The "important and urgent" letter that took five months to write
Cornwall Council has finally written to Deputy Prime Minister Nick Clegg about the issue of second home voter registration. The council's Electoral Review Panel asked for the letter to be written at a meeting on 2nd July. It was finally signed off and sent by email on 23rd November.
Yesterday evening I had a chat with the council's top legal eagle, Richard Williams, and asked him why it had taken so long. "Mea culpa," he said, accepting full responsibility and outlining a sequence of unfortunate events which he describes as belonging to the "cock-up" theory of history.

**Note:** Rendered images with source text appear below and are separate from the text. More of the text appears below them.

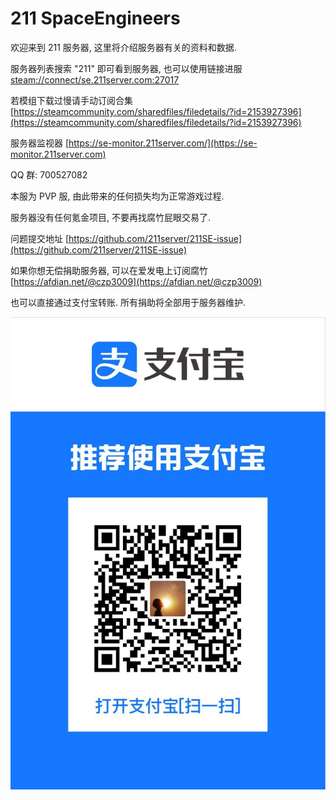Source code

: # 211 SpaceEngineers

欢迎来到 211 服务器, 这里将介绍服务器有关的资料和数据.

服务器列表搜索 "211" 即可看到服务器, 也可以使用链接进服 [steam://connect/se.211server.com:27017](steam://connect/se.211server.com:27017)

若模组下载过慢请手动订阅合集 [https://steamcommunity.com/sharedfiles/filedetails/?id=2153927396](https://steamcommunity.com/sharedfiles/filedetails/?id=2153927396)

服务器监视器 [https://se-monitor.211server.com/](https://se-monitor.211server.com)

QQ 群: 700527082

本服为 PVP 服, 由此带来的任何损失均为正常游戏过程.

服务器没有任何氪金项目, 不要再找腐竹屁眼交易了.

问题提交地址 [https://github.com/211server/211SE-issue](https://github.com/211server/211SE-issue)

如果你想无偿捐助服务器, 可以在爱发电上订阅腐竹 [https://afdian.net/@czp3009](https://afdian.net/@czp3009)

也可以直接通过支付宝转账. 所有捐助将全部用于服务器维护.

![](<.gitbook/assets/image (4) (1).png>)
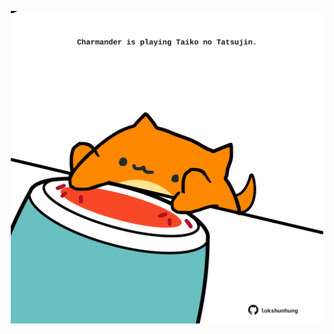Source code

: <!-- built at 28/05/2022, 13:07:44 UTC -->
<p align="center">
  <img width="500" height="500" src="./ReadmeImage.svg">
</p>
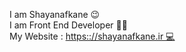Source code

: I am Shayanafkane 😉
<br>
I am Front End Developer 👨‍💻
<br>
My Website : <a href='https://shayanafkane.ir'> https:://shayanafkane.ir 💻 </a>

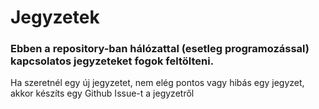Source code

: # Jegyzetek

### Ebben a repository-ban hálózattal (esetleg programozással) kapcsolatos jegyzeteket fogok feltölteni.

Ha szeretnél egy új jegyzetet, nem elég pontos vagy hibás egy jegyzet, akkor készíts egy Github Issue-t a jegyzetről
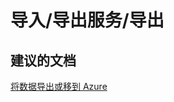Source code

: <properties
    pageTitle="导入\/导出服务/导出"
    description="导入\/导出服务/导出"
    service="microsoft.sql"
    resource="servers"
    authors="aashu"
    displayOrder=""
    selfHelpType="generic"
    supportTopicIds="31980417"
    resourceTags=""
    productPesIds="13491"
    cloudEnvironments="public"
/>


# 导入\/导出服务/导出

## **建议的文档**
[将数据导出或移到 Azure](https://azure.microsoft.com/documentation/articles/sql-database-troubleshoot-moving-data/)



<!--HONumber=Jul16_HO4-->


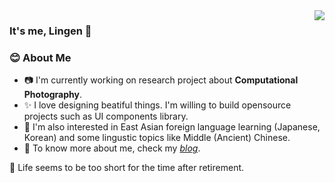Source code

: <a href="#">
  <img align="right" src="https://github-readme-stats-git-master.dreace.vercel.app/api?icon_color=586069&hide_border=true&title_color=a0a9af&username=Cheelem&show_icons=true">
</a>

### It's me, Lingen 👋

### 😊 About Me
- 📷 I'm currently working on research project about **Computational Photography**. 
- ✨ I love designing beatiful things. I'm willing to build opensource projects such as UI components library.
- 📖 I'm also interested in East Asian foreign language learning (Japanese, Korean) and some lingustic topics like Middle (Ancient) Chinese.
- 🔗 To know more about me, check my *[blog](https://cheelem.com)*.

🤔 Life seems to be too short for the time after retirement.

<!--
**Cheelem/Cheelem** is a ✨ _special_ ✨ repository because its `README.md` (this file) appears on your GitHub profile.

Here are some ideas to get you started:

- 🔭 I’m currently working on ...
- 🌱 I’m currently learning ...
- 👯 I’m looking to collaborate on ...
- 🤔 I’m looking for help with ...
- 💬 Ask me about ...
- 📫 How to reach me: ...
- 😄 Pronouns: ...
- ⚡ Fun fact: ...
-->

The very first line of the four-paragraph letter tells Clegg "I want to bring an important and urgent issue to your attention" - Richard tells me that no irony was intended. The letter describes the issue of second home voters as "a particularly acute problem in Cornwall" and in a three-page appendix recommends a 1998 suggestion from a constitutional law academic that people with more than one home should nominate a "prinicipal" place of residence for voting purposes - and vote only once. Richard says this principle should apply also to local council elections.
Richard said the research and typing required to produce this letter probably took half a day. He accepts fully that it should not have taken four months and 21 days for it to reach Nick Clegg. I think you can hear my interview with Richard about this on ³ÉÈË¿ìÊÖ Radio Cornwall tomorrow morning.